LOAD DATA [LOCAL] INPATH 'folder_path' INTO TABLE [db_name.]table_name OPTIONS(property_name=property_value, ...)
Supported Properties:
Property | Description |
---|---|
DELIMITER | Character used to separate the data in the input csv file |
QUOTECHAR | Character used to quote the data in the input csv file |
COMMENTCHAR | Character used to comment the rows in the input csv file. Those rows will be skipped from processing |
HEADER | Whether the input csv files have header row |
FILEHEADER | If header is not present in the input csv, what is the column names to be used for data read from input csv |
MULTILINE | Whether a row data can span across multiple lines. |
ESCAPECHAR | Escape character used to excape the data in input csv file.For eg.,\ is a standard escape character |
SKIP_EMPTY_LINE | Whether empty lines in input csv file should be skipped or loaded as null row |
COMPLEX_DELIMITER_LEVEL_1 | Starting delimiter for complex type data in input csv file |
COMPLEX_DELIMITER_LEVEL_2 | Ending delimiter for complex type data in input csv file |
ALL_DICTIONARY_PATH | Path to read the dictionary data from all columns |
COLUMNDICT | Path to read the dictionary data from for particular column |
DATEFORMAT | Format of date in the input csv file |
TIMESTAMPFORMAT | Format of timestamp in the input csv file |
SORT_COLUMN_BOUNDS | How to parititon the sort columns to make the evenly distributed |
SINGLE_PASS | When to enable single pass data loading |
BAD_RECORDS_LOGGER_ENABLE | Whether to enable bad records logging |
BAD_RECORD_PATH | Bad records logging path. Useful when bad record logging is enabled |
BAD_RECORDS_ACTION | Behavior of data loading when bad record is found |
IS_EMPTY_DATA_BAD_RECORD | Whether empty data of a column to be considered as bad record or not |
GLOBAL_SORT_PARTITIONS | Number of partition to use for shuffling of data during sorting |
You can use the following options to load data:
Delimiters can be provided in the load command.
OPTIONS('DELIMITER'=',')
Quote Characters can be provided in the load command.
OPTIONS('QUOTECHAR'='"')
Comment Characters can be provided in the load command if user want to comment lines.

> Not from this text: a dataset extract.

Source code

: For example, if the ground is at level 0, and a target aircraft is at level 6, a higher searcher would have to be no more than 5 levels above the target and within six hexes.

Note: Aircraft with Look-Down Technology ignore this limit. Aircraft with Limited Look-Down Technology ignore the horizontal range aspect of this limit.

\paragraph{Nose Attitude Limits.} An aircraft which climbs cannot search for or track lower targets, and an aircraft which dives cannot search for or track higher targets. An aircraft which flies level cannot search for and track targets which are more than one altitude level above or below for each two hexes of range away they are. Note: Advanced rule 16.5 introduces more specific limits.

OPTIONS('COMMENTCHAR'='#')
When you load the CSV file without the file header and the file header is the same with the table schema, then add ‘HEADER’=‘false’ to load data SQL as user need not provide the file header. By default the value is ‘true’. false: CSV file is without file header. true: CSV file is with file header.
OPTIONS('HEADER'='false')
NOTE: If the HEADER option exist and is set to ‘true’, then the FILEHEADER option is not required.
Headers can be provided in the LOAD DATA command if headers are missing in the source files.

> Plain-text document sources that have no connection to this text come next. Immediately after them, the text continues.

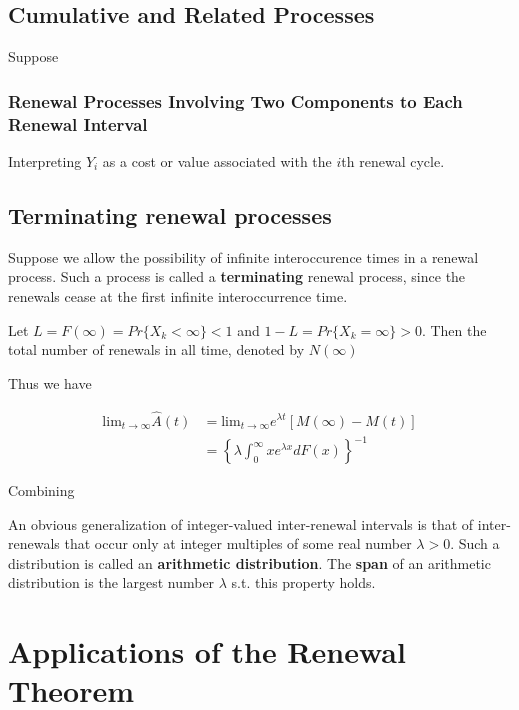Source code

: \documentclass[12pt]{article}
\theoremstyle{nonumberbreak}
\begin{document}
\subsection{Cumulative and Related Processes}

Suppose 

\subsubsection{Renewal Processes Involving Two Components to Each Renewal Interval}

Interpreting $Y_i$ as a cost or value associated with the $i$th renewal cycle. 



\subsection{Terminating renewal processes}

Suppose we allow the possibility of infinite interoccurence times in a renewal process. Such a process is called a \textbf{terminating} renewal process, since the renewals cease at the first infinite interoccurrence time.

Let $L = F(\infty) = Pr \{ X_k < \infty \} < 1$ and $1 - L = Pr \{ X_k = \infty \} > 0$. Then the total number of renewals in all time, denoted by $N(\infty)$



Thus we have

$$
\begin{aligned}
\mathrm{lim}_{t\to\infty} \hat{A}(t) &= \mathrm{lim}_{t\to\infty} e^{\lambda t} [M(\infty) - M(t) ] \\[8pt]
&= \left\{ \lambda \int_0^\infty x e^{\lambda x} dF(x) \right\}^{-1}
\end{aligned}
$$



Combining 



An obvious generalization of integer-valued inter-renewal intervals is that of inter-renewals that occur only at integer multiples of some real number $\lambda >0$. Such a distribution is called an \textbf{arithmetic distribution}. The \textbf{span} of an arithmetic distribution is the largest number $\lambda$ s.t. this property holds. 






\section{Applications of the Renewal Theorem}
\end{document}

OPTIONS('FILEHEADER'='column1,column2')
CSV with new line character in quotes.
OPTIONS('MULTILINE'='true')
Escape char can be provided if user want strict validation of escape character in CSV files.
OPTIONS('ESCAPECHAR'='\')
This option will ignore the empty line in the CSV file during the data load.
OPTIONS('SKIP_EMPTY_LINE'='TRUE/FALSE')
Split the complex type data column in a row (eg., a$b$c --> Array = {a,b,c}).

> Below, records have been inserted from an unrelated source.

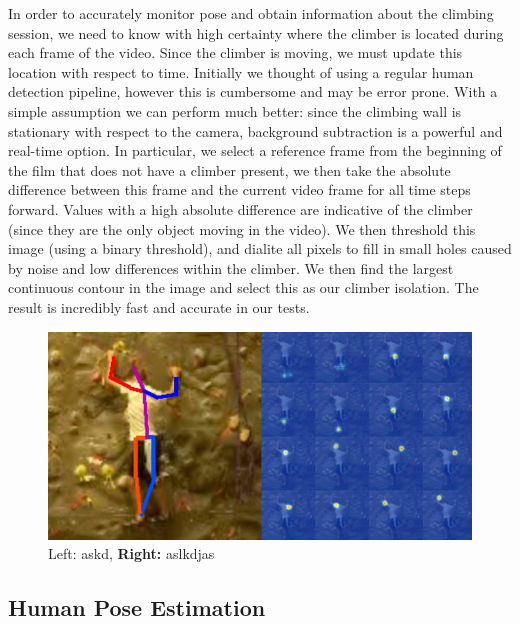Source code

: \documentclass{chi2009}
\begin{document}
In order to accurately monitor pose and obtain information about the climbing session, we need to know with high certainty where the climber is located during each frame of the video. Since the climber is moving, we must update this location with respect to time. Initially we thought of using a regular human detection pipeline, however this is cumbersome and may be error prone. With a simple assumption we can perform much better: since the climbing wall is stationary with respect to the camera, background subtraction is a powerful and real-time option. In particular, we select a reference frame from the beginning of the film that does not have a climber present, we then take the absolute difference between this frame and the current video frame for all time steps forward. Values with a high absolute difference are indicative of the climber (since they are the only object moving in the video). We then threshold this image (using a binary threshold), and dialite all pixels to fill in small holes caused by noise and low differences within the climber. We then find the largest continuous contour in the image and select this as our climber isolation. The result is incredibly fast and accurate in our tests.

\begin{figure}[t]
  \centering
  \includegraphics[keepaspectratio, width=\textwidth]{figs/pose.png}
  \caption{Left: \normalfont askd, \textbf{Right:} aslkdjas}
  \label{fig:user}
\end{figure}

\subsection{Human Pose Estimation}
\end{document}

OPTIONS('COMPLEX_DELIMITER_LEVEL_1'='$')
Split the complex type nested data column in a row. Applies level_1 delimiter & applies level_2 based on complex data type (eg., a:b$c:d --> Array> = {{a,b},{c,d}}).
OPTIONS('COMPLEX_DELIMITER_LEVEL_2'=':')
All dictionary files path.
OPTIONS('ALL_DICTIONARY_PATH'='/opt/alldictionary/data.dictionary')
Dictionary file path for specified column.
OPTIONS('COLUMNDICT'='column1:dictionaryFilePath1,column2:dictionaryFilePath2')
NOTE: ALL_DICTIONARY_PATH and COLUMNDICT can't be used together.
Date and Timestamp format for specified column.
OPTIONS('DATEFORMAT' = 'yyyy-MM-dd','TIMESTAMPFORMAT'='yyyy-MM-dd HH:mm:ss')
NOTE: Date formats are specified by date pattern strings. The date pattern letters in CarbonData are same as in JAVA. Refer to SimpleDateFormat.
Range bounds for sort columns.
Suppose the table is created with ‘SORT_COLUMNS’=‘name,id’ and the range for name is aaa to zzz, the value range for id is 0 to 1000. Then during data loading, we can specify the following option to enhance data loading performance.
OPTIONS('SORT_COLUMN_BOUNDS'='f,250;l,500;r,750')
Each bound is separated by ‘;’ and each field value in bound is separated by ‘,’. In the example above, we provide 3 bounds to distribute records to 4 partitions. The values ‘f’,‘l’,‘r’ can evenly distribute the records. Inside carbondata, for a record we compare the value of sort columns with that of the bounds and decide which partition the record will be forwarded to.
NOTE:
Single Pass Loading enables single job to finish data loading with dictionary generation on the fly. It enhances performance in the scenarios where the subsequent data loading after initial load involves fewer incremental updates on the dictionary.
This option specifies whether to use single pass for loading data or not. By default this option is set to FALSE.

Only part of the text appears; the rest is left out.